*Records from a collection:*
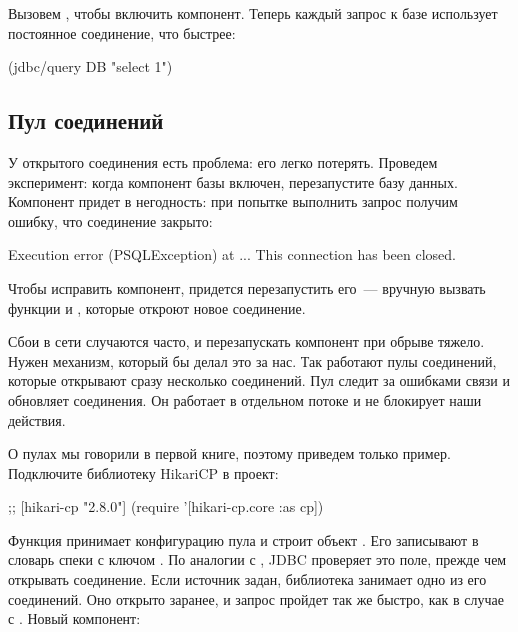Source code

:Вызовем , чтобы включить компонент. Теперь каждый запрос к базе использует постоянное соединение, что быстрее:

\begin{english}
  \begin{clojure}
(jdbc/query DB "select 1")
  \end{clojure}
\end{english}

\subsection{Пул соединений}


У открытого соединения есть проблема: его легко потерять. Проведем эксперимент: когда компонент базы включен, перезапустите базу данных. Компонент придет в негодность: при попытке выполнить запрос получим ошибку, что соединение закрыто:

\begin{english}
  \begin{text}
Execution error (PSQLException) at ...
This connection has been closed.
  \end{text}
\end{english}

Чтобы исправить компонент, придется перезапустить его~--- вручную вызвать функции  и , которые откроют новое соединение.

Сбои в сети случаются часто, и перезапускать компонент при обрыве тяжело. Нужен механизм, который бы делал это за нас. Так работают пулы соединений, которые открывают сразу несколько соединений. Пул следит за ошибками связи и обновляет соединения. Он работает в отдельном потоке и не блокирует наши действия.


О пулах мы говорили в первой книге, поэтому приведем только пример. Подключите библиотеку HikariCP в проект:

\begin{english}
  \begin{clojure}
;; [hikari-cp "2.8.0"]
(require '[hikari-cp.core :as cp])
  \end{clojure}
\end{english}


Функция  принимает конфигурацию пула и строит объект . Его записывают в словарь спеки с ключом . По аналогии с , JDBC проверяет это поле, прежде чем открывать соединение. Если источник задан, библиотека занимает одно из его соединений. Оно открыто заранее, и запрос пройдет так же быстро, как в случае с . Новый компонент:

* * *

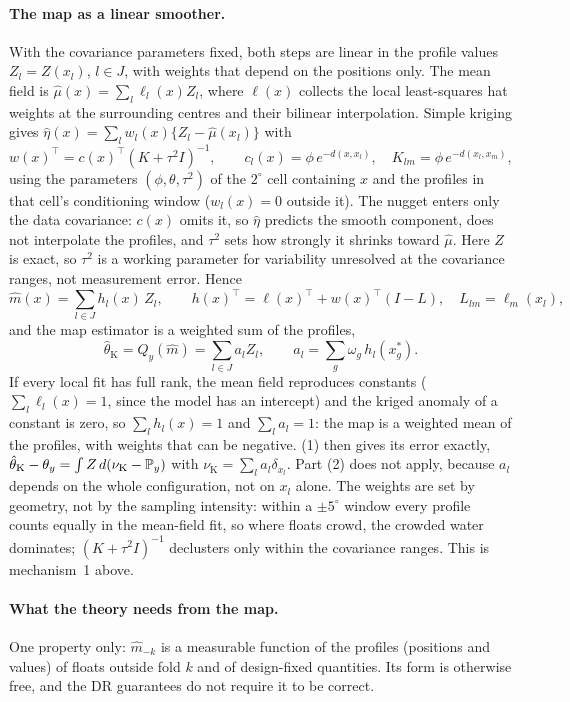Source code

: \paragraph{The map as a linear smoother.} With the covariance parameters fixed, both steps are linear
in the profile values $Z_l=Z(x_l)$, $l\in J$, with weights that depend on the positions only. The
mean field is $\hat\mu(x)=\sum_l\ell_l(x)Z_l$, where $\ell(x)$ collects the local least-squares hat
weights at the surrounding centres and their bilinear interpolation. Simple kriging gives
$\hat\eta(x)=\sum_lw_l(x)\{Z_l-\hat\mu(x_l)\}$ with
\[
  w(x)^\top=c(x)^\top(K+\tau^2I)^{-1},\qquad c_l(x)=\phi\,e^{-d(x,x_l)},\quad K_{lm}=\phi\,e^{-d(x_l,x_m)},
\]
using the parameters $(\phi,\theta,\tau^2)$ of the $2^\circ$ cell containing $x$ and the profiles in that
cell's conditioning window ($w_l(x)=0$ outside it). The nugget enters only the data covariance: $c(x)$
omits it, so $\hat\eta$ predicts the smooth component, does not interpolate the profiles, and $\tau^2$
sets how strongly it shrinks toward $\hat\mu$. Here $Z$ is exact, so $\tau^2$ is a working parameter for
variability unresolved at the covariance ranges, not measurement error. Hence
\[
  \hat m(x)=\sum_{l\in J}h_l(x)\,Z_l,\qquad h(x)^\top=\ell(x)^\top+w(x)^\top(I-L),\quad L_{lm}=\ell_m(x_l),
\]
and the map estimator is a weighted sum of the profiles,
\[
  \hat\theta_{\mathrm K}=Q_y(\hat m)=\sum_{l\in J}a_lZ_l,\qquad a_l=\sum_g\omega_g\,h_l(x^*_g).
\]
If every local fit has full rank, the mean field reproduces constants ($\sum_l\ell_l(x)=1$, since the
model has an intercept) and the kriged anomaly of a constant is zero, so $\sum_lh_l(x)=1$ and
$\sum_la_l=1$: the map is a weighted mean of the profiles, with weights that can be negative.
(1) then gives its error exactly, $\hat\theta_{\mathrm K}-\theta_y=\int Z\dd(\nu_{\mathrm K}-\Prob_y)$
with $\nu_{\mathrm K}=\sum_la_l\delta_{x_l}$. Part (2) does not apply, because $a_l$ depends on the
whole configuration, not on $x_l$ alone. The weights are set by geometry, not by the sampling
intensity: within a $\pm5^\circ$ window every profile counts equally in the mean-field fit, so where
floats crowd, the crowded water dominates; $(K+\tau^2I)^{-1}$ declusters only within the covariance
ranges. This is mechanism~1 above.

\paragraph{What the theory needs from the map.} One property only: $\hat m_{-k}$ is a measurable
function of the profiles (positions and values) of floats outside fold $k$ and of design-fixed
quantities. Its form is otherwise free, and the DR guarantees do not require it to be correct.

*Your instructions:* Of the lines above, output exactly those from the line bearing "(require '[hikari-cp.core :as cp])" through the line bearing "принимает конфигурацию пула", inclusive.

*Problem solution:*
(require '[hikari-cp.core :as cp])
  \end{clojure}
\end{english}


Функция  принимает конфигурацию пула и строит объект . Его записывают в словарь спеки с ключом . По аналогии с , JDBC проверяет это поле, прежде чем открывать соединение. Если источник задан, библиотека занимает одно из его соединений. Оно открыто заранее, и запрос пройдет так же быстро, как в случае с . Новый компонент:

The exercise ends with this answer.